Kernel Trick

Kernel Trick

Kernel Trick - Intuition

TODO:

kernel trick is a key innovation based on the observation that many machine learning algorithms can be written in terms of dot-products between training examples. For example, it can be shown that the linear function 𝜃𝑇𝒙 used by Linear SVM or Binomial Logistic Regression can be re-written as:

  • 𝑓(𝒙) = 𝜃𝑇𝒙
  • 𝑓(𝒙) = 𝛴1≤𝑖≤𝑛 [ 𝛼𝑖 𝒙𝑇𝒙𝑖 ]

where:

  • 𝑛 - is the number of training examples
  • 𝒙𝑖 - is the 𝑖th training example
  • 𝛼𝑖 - is a weight coefficient

we could replace:

  • 𝒙 with the output of a feature function 𝜙(𝒙)
  • 𝒙𝑇𝒙𝑖 with kernel function defined as a dot-product (i.e. 𝑘(𝒙,𝒙𝑖) = 𝜙(𝒙)𝑇𝜙(𝒙𝑖))

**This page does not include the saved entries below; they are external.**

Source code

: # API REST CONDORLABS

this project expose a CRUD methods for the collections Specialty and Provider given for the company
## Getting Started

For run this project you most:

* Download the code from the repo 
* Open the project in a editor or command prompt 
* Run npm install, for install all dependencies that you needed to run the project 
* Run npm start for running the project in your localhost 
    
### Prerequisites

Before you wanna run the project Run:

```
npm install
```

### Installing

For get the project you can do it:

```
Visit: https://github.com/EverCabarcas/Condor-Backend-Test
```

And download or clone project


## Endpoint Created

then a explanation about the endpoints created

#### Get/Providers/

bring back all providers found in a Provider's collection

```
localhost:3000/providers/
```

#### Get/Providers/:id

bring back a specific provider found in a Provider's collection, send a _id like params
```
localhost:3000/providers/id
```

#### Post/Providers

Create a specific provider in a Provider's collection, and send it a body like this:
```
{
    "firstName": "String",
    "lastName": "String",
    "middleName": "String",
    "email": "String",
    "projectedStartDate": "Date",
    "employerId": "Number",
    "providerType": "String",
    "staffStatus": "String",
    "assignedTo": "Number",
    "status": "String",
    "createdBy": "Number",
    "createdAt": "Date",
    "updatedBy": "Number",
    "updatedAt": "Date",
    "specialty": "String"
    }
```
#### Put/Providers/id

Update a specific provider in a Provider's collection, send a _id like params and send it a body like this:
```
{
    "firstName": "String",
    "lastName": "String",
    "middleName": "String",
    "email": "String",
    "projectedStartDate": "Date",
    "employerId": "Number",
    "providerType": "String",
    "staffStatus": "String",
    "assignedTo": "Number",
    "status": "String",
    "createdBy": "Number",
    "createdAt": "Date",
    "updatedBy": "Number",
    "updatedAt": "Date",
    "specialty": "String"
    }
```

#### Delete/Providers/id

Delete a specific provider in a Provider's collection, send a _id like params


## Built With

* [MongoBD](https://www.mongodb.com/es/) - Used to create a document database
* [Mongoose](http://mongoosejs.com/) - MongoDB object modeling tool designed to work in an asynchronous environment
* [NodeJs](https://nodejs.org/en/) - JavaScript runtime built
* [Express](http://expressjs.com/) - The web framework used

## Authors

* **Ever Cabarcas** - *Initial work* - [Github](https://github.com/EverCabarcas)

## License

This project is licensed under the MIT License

after replacing dot-products with kernel evaluations, we can make predictions using the function:

  • 𝑓(𝒙) = 𝛴1≤𝑖≤𝑛 [ 𝛼𝑖 𝑘(𝒙,𝒙𝑖) ]

the kernel-based function is exactly equivalent to preprocessing the data by applying 𝜙(𝒙) to all inputs, then learning a linear model in the newly transformed space

by defining a new kernel function kernel function, it allows:

  • to learn models that are nonlinear as a function of 𝒙 using convex optimization techniques (the optimization algorithm can view the decision function as being linear in a different space)
  • the kernel function 𝑘 to be computationally more efficient than naively constructing two 𝜙(𝒙) vectors and explicitly taking their dot product (see below)

𝜙(𝒙) can even be infinite-dimensional which would result in an infinite computational cost for the naive explicit approach. In many cases, the kernel function 𝑘(𝒙,𝒙') is a nonlinear tractable function of 𝒙 even when 𝜙(𝒙) is intractable

Computational Efficiency of Kernel Functions

based on: https://blog.statsbot.co/support-vector-machines-tutorial-c1618e635e93

Kernels are the secret sauce that makes SVMs work

A kernel function computes what the dot product would be if you had actually projected the data.